The Schiller Institute, led by Helga Zepp-LaRouche, organized a day-long conference just two weeks ago on exactly this subject, “Afghanistan: A Turning Point in History after the Failed Regime-Change Era,” with panels of real experts and representatives of other Asian nations who knew the country. The best of it was previewed in a special offprint report from Executive Intelligence Review, “Will Afghanistan Trigger a Paradigm Change?” The Schiller Institute will now be bringing many of the same experts and representatives back together to update their discussion of economic development in light of the new circumstances. One of them, Hussein Askary, today said on his Twitter feed, “It is fully possible to reach peace and stability in Afghanistan by integrating it into the Belt and Road Initiative. The regional and global context today is different from 1994” when the Taliban had previously taken power.
This is already very much the approach that China and the Central Asian nations around Afghanistan are taking, and the approach Russia will take.
The British may wax hysterical, as some of their Tory Parliament leaders did today, about sending Her Majesty’s very colonialist forces back into Afghanistan on their own to put things back in order! The British UN Ambassador may lament, as he did in today’s UN Security Council special session, that “what is happening in Afghanistan is a tragedy.” Shaken European ambassadors from the Irish to the Dane may have echoed him, but they are all clinging, sadly, to the beaten remains of a geopolitical policy of British origin which has been a disaster to the United States and the world.
It is a good thing that the policy of regime-change wars is ending. It is that policy only which has failed, and it was never in the interest of the United States. As Helga Zepp-LaRouche stressed today, what is in American interest is to “join hands and go for reconstruction.”
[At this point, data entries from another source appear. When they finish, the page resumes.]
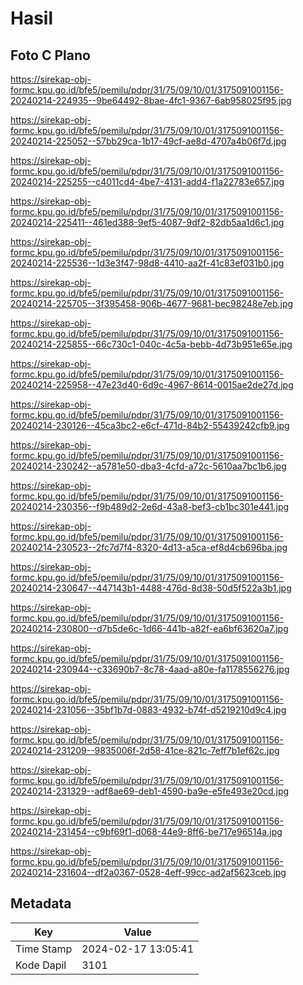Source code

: # Hasil

## Foto C Plano

https://sirekap-obj-formc.kpu.go.id/bfe5/pemilu/pdpr/31/75/09/10/01/3175091001156-20240214-224935--9be64492-8bae-4fc1-9367-6ab958025f95.jpg

https://sirekap-obj-formc.kpu.go.id/bfe5/pemilu/pdpr/31/75/09/10/01/3175091001156-20240214-225052--57bb29ca-1b17-49cf-ae8d-4707a4b06f7d.jpg

https://sirekap-obj-formc.kpu.go.id/bfe5/pemilu/pdpr/31/75/09/10/01/3175091001156-20240214-225255--c4011cd4-4be7-4131-add4-f1a22783e657.jpg

https://sirekap-obj-formc.kpu.go.id/bfe5/pemilu/pdpr/31/75/09/10/01/3175091001156-20240214-225411--461ed388-9ef5-4087-9df2-82db5aa1d6c1.jpg

https://sirekap-obj-formc.kpu.go.id/bfe5/pemilu/pdpr/31/75/09/10/01/3175091001156-20240214-225536--1d3e3f47-98d8-4410-aa2f-41c83ef031b0.jpg

https://sirekap-obj-formc.kpu.go.id/bfe5/pemilu/pdpr/31/75/09/10/01/3175091001156-20240214-225705--3f395458-906b-4677-9681-bec98248e7eb.jpg

https://sirekap-obj-formc.kpu.go.id/bfe5/pemilu/pdpr/31/75/09/10/01/3175091001156-20240214-225855--66c730c1-040c-4c5a-bebb-4d73b951e65e.jpg

https://sirekap-obj-formc.kpu.go.id/bfe5/pemilu/pdpr/31/75/09/10/01/3175091001156-20240214-225958--47e23d40-6d9c-4967-8614-0015ae2de27d.jpg

https://sirekap-obj-formc.kpu.go.id/bfe5/pemilu/pdpr/31/75/09/10/01/3175091001156-20240214-230126--45ca3bc2-e6cf-471d-84b2-55439242cfb9.jpg

https://sirekap-obj-formc.kpu.go.id/bfe5/pemilu/pdpr/31/75/09/10/01/3175091001156-20240214-230242--a5781e50-dba3-4cfd-a72c-5610aa7bc1b6.jpg

https://sirekap-obj-formc.kpu.go.id/bfe5/pemilu/pdpr/31/75/09/10/01/3175091001156-20240214-230356--f9b489d2-2e6d-43a8-bef3-cb1bc301e441.jpg

https://sirekap-obj-formc.kpu.go.id/bfe5/pemilu/pdpr/31/75/09/10/01/3175091001156-20240214-230523--2fc7d7f4-8320-4d13-a5ca-ef8d4cb696ba.jpg

https://sirekap-obj-formc.kpu.go.id/bfe5/pemilu/pdpr/31/75/09/10/01/3175091001156-20240214-230647--447143b1-4488-476d-8d38-50d5f522a3b1.jpg

https://sirekap-obj-formc.kpu.go.id/bfe5/pemilu/pdpr/31/75/09/10/01/3175091001156-20240214-230800--d7b5de6c-1d66-441b-a82f-ea6bf63620a7.jpg

https://sirekap-obj-formc.kpu.go.id/bfe5/pemilu/pdpr/31/75/09/10/01/3175091001156-20240214-230944--c33690b7-8c78-4aad-a80e-fa1178556276.jpg

https://sirekap-obj-formc.kpu.go.id/bfe5/pemilu/pdpr/31/75/09/10/01/3175091001156-20240214-231056--35bf1b7d-0883-4932-b74f-d5219210d9c4.jpg

https://sirekap-obj-formc.kpu.go.id/bfe5/pemilu/pdpr/31/75/09/10/01/3175091001156-20240214-231209--9835006f-2d58-41ce-821c-7eff7b1ef62c.jpg

https://sirekap-obj-formc.kpu.go.id/bfe5/pemilu/pdpr/31/75/09/10/01/3175091001156-20240214-231329--adf8ae69-deb1-4590-ba9e-e5fe493e20cd.jpg

https://sirekap-obj-formc.kpu.go.id/bfe5/pemilu/pdpr/31/75/09/10/01/3175091001156-20240214-231454--c9bf69f1-d068-44e9-8ff6-be717e96514a.jpg

https://sirekap-obj-formc.kpu.go.id/bfe5/pemilu/pdpr/31/75/09/10/01/3175091001156-20240214-231604--df2a0367-0528-4eff-99cc-ad2af5623ceb.jpg


## Metadata

| Key        | Value               |
| ---------- | ------------------- |
| Time Stamp | 2024-02-17 13:05:41 |
| Kode Dapil | 3101                |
The NATO withdrawal from Afghanistan is a situation full of opportunity to do just that. The Schiller Institute’s July 31 conference on peace through development in the Central Asian region is now the vehicle for a drive to organize that development through joint offers by nations capable of exporting high-technology capital goods and substituting Afghanistan’s opium traffic. And the Institute will now update that vehicle for the greater opportunity which now exists.